- SOURCE MATERIAL:
====================
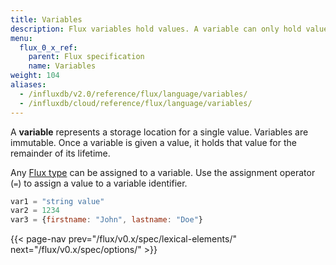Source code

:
 ```yaml
---
title: Variables
description: Flux variables hold values. A variable can only hold values defined by its type.
menu:
  flux_0_x_ref:
    parent: Flux specification
    name: Variables
weight: 104
aliases:
  - /influxdb/v2.0/reference/flux/language/variables/
  - /influxdb/cloud/reference/flux/language/variables/
---
```


A **variable** represents a storage location for a single value.
Variables are immutable.
Once a variable is given a value, it holds that value for the remainder of its lifetime.

Any [Flux type](/flux/v0.x/spec/types/) can be assigned to a variable.
Use the assignment operator (`=`) to assign a value to a variable identifier.

```js
var1 = "string value"
var2 = 1234
var3 = {firstname: "John", lastname: "Doe"}
```

{{< page-nav prev="/flux/v0.x/spec/lexical-elements/" next="/flux/v0.x/spec/options/" >}}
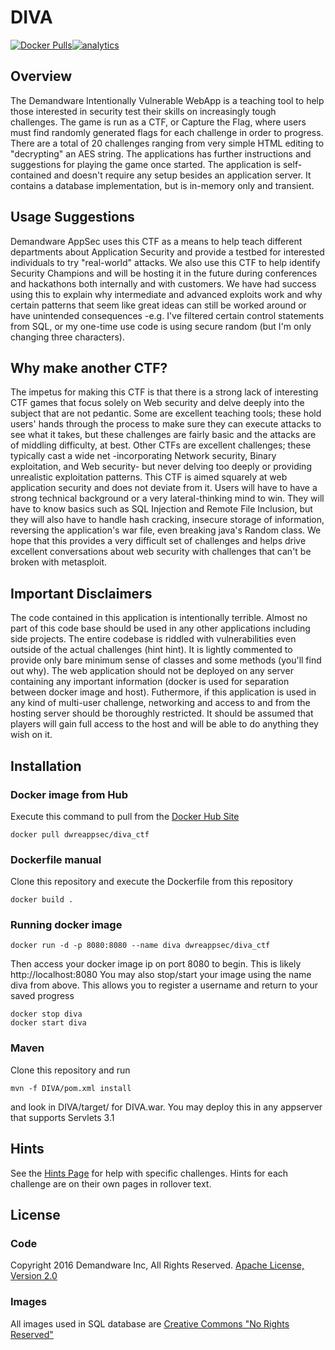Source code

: # DIVA
[![Docker Pulls](https://img.shields.io/docker/pulls/dwreappsec/diva_ctf.svg)](https://hub.docker.com/r/dwreappsec/diva_ctf/)[![analytics](http://www.google-analytics.com/collect?v=1&t=pageview&tid=UA-79686240-1&cid=5bc8d9b9-99b3-4646-b434-81d5d4479ff3&dl=https%3A%2F%2Fgithub.com%2Fdemandware-appsec%2FDIVA)]()

## Overview
The Demandware Intentionally Vulnerable WebApp is a teaching tool to help those interested in security test their skills on increasingly tough challenges. The game is run as a CTF, or Capture the Flag, where users must find randomly generated flags for each challenge in order to progress. There are a total of 20 challenges ranging from very simple HTML editing to "decrypting" an AES string. The applications has further instructions and suggestions for playing the game once started.
The application is  self-contained and doesn't require any setup besides an application server. It contains a database implementation, but is in-memory only and transient.

## Usage Suggestions
Demandware AppSec uses this CTF as a means to help teach different departments about Application Security and provide a testbed for interested individuals to try "real-world" attacks. We also use this CTF to help identify Security Champions and will be hosting it in the future during conferences and hackathons both internally and with customers. We have had success using this to explain why intermediate and advanced exploits work and why certain patterns that seem like great ideas can still be worked around or have unintended consequences -e.g. I've filtered certain control statements from SQL, or my one-time use code is using secure random (but I'm only changing three characters).

## Why make another CTF?
The impetus for making this CTF is that there is a strong lack of interesting CTF games that focus solely on Web security and delve deeply into the subject that are not pedantic. Some are excellent teaching tools; these hold users' hands through the process to make sure they can execute attacks to see what it takes, but these challenges are fairly basic and the attacks are of middling difficulty, at best. Other CTFs are excellent challenges; these typically cast a wide net -incorporating Network security, Binary exploitation, and Web security- but never delving too deeply or providing unrealistic exploitation patterns. This CTF is aimed squarely at web application security and does not deviate from it. Users will have to have a strong technical background or a very lateral-thinking mind to win. They will have to know basics such as SQL Injection and Remote File Inclusion, but they will also have to handle hash cracking, insecure storage of information, reversing the application's war file, even breaking java's Random class. We hope that this provides a very difficult set of challenges and helps drive excellent conversations about web security with challenges that can't be broken with metasploit.

## Important Disclaimers
The code contained in this application is intentionally terrible. Almost no part of this code base should be used in any other applications including side projects. The entire codebase is riddled with vulnerabilities even outside of the actual challenges (hint hint). It is lightly commented to provide only bare minimum sense of classes and some methods (you'll find out why).
The web application should not be deployed on any server containing any important information (docker is used for separation between docker image and host). Futhermore, if this application is used in any kind of multi-user challenge, networking and access to and from the hosting server should be thoroughly restricted. It should be assumed that players will gain full access to the host and will be able to do anything they wish on it.

## Installation
### Docker image from Hub 

Execute this command to pull from the [Docker Hub Site](https://hub.docker.com/r/dwreappsec/diva_ctf/)
```
docker pull dwreappsec/diva_ctf
```

### Dockerfile manual
Clone this repository and execute the Dockerfile from this repository
```
docker build .
```

### Running docker image
```
docker run -d -p 8080:8080 --name diva dwreappsec/diva_ctf
```
Then access your docker image ip on port 8080 to begin. This is likely http://localhost:8080
You may also stop/start your image using the name diva from above. This allows you to register a username and return to your saved progress
```
docker stop diva
docker start diva
```

### Maven
Clone this repository and run 
```
mvn -f DIVA/pom.xml install
```
and look in DIVA/target/ for DIVA.war. You may deploy this in any appserver that supports Servlets 3.1

## Hints
See the [Hints Page](http://demandware-appsec.github.io/DIVA/hints/) for help with specific challenges. Hints for each challenge are on their own pages in rollover text.

## License
### Code
Copyright 2016  Demandware Inc, All Rights Reserved.
[Apache License, Version 2.0](http://www.apache.org/licenses/LICENSE-2.0.txt)

### Images
All images used in SQL database are [Creative Commons "No Rights Reserved"](https://creativecommons.org/about/cc0/)

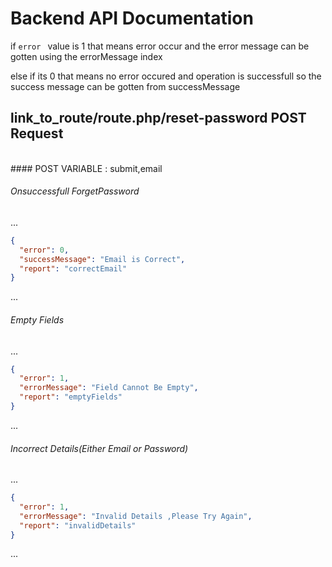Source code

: # Backend  API Documentation

if <code>error  </code> value is 1 that means error occur and the error message can be gotten using the errorMessage index

else if its 0 that means no error occured and operation is successfull so the success message can be 
gotten from successMessage


## link_to_route/route.php/reset-password POST Request
<br>
#### POST VARIABLE : submit,email

###### Onsuccessfull ForgetPassword

...
```json
{
  "error": 0,
  "successMessage": "Email is Correct",
  "report": "correctEmail"
}
```
...

###### Empty Fields

...
```json
{
  "error": 1,
  "errorMessage": "Field Cannot Be Empty",
  "report": "emptyFields"
}
```
...

###### Incorrect Details(Either Email or Password)

...
```json
{
  "error": 1,
  "errorMessage": "Invalid Details ,Please Try Again",
  "report": "invalidDetails"
}
```
...

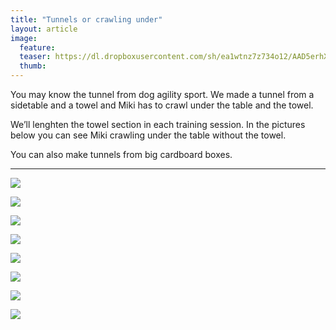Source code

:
 ```yaml
---
title: "Tunnels or crawling under"
layout: article
image:
  feature:
  teaser: https://dl.dropboxusercontent.com/sh/ea1wtnz7z734o12/AAD5erhX5CcQcxIrbd3tvPqUa/temput/1/DSC41885-245px.jpg
  thumb:
---
```


You may know the tunnel from dog agility sport. We made a tunnel from a sidetable and a towel and Miki has to crawl under the table and the towel.

We’ll lenghten the towel section in each training session. In the pictures below you can see Miki crawling under the table without the towel.

You can also make tunnels from big cardboard boxes.

---

[![](https://dl.dropboxusercontent.com/sh/ea1wtnz7z734o12/AACkJGEc6eKYYAvoVmtvap-4a/aktivointi/tunnelit/DSC32087-800px.jpg)](https://dl.dropboxusercontent.com/sh/ea1wtnz7z734o12/AAAYKVCbQVCrGTjvvhJLSW8Ua/aktivointi/tunnelit/DSC32087.jpg)

[![](https://dl.dropboxusercontent.com/sh/ea1wtnz7z734o12/AADr3I18HJzwwCKDKPrFMrlVa/aktivointi/tunnelit/DSC32106-800px.jpg)](https://dl.dropboxusercontent.com/sh/ea1wtnz7z734o12/AACnILp27K2bbJd1-kshrZqha/aktivointi/tunnelit/DSC32106.jpg)

[![](https://dl.dropboxusercontent.com/sh/ea1wtnz7z734o12/AAAZLbJUtDVx1QcnrT0397Cma/aktivointi/tunnelit/DSC32095-800px.jpg)](https://dl.dropboxusercontent.com/sh/ea1wtnz7z734o12/AAAklECkGsnxjAxdsAk7uogEa/aktivointi/tunnelit/DSC32095.jpg)

[![](https://dl.dropboxusercontent.com/sh/ea1wtnz7z734o12/AABwsiGZdzC_S_QbMFt7ZwLna/aktivointi/tunnelit/IMG29506-800px.jpg)](https://dl.dropboxusercontent.com/sh/ea1wtnz7z734o12/AADPc7D0tXTIsda4AzMfjw4ya/aktivointi/tunnelit/IMG29506.jpg)

[![](https://dl.dropboxusercontent.com/sh/ea1wtnz7z734o12/AAC0POjFbPDAZm_ceknWUg2ra/temput/1/DSC09608_2-800px.jpg)](https://dl.dropboxusercontent.com/sh/ea1wtnz7z734o12/AAA0u1M8ZMv9U49iuS7-7JQda/temput/1/DSC09608_2.jpg)

[![](https://dl.dropboxusercontent.com/sh/ea1wtnz7z734o12/AAAXp28lD-8GcVrLpoFv9b6Ha/temput/1/DSC09619_2-800px.jpg)](https://dl.dropboxusercontent.com/sh/ea1wtnz7z734o12/AAAVJ8F2H8LEr4oBNyOo6Gona/temput/1/DSC09619_2.jpg)

[![](https://dl.dropboxusercontent.com/sh/ea1wtnz7z734o12/AADSR9lgyFQKWwAnPZw2YkS8a/temput/1/DSC41884-800px.jpg)](https://dl.dropboxusercontent.com/sh/ea1wtnz7z734o12/AADwr5laZ3vwQyZFnEbSi8H0a/temput/1/DSC41884.jpg)

[![](https://dl.dropboxusercontent.com/sh/ea1wtnz7z734o12/AAB5SVQtNj06-Sq0Hbtx4ARwa/temput/1/DSC41885-800px.jpg)](https://dl.dropboxusercontent.com/sh/ea1wtnz7z734o12/AADSFPu0USG8v850IALmRsXPa/temput/1/DSC41885.jpg)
====================
- ACTIVITY:
Scan the records for lines with the string "Hints". Give the number of such lines and nothing else.

- RESPONSE TO THE EXERCISE:
2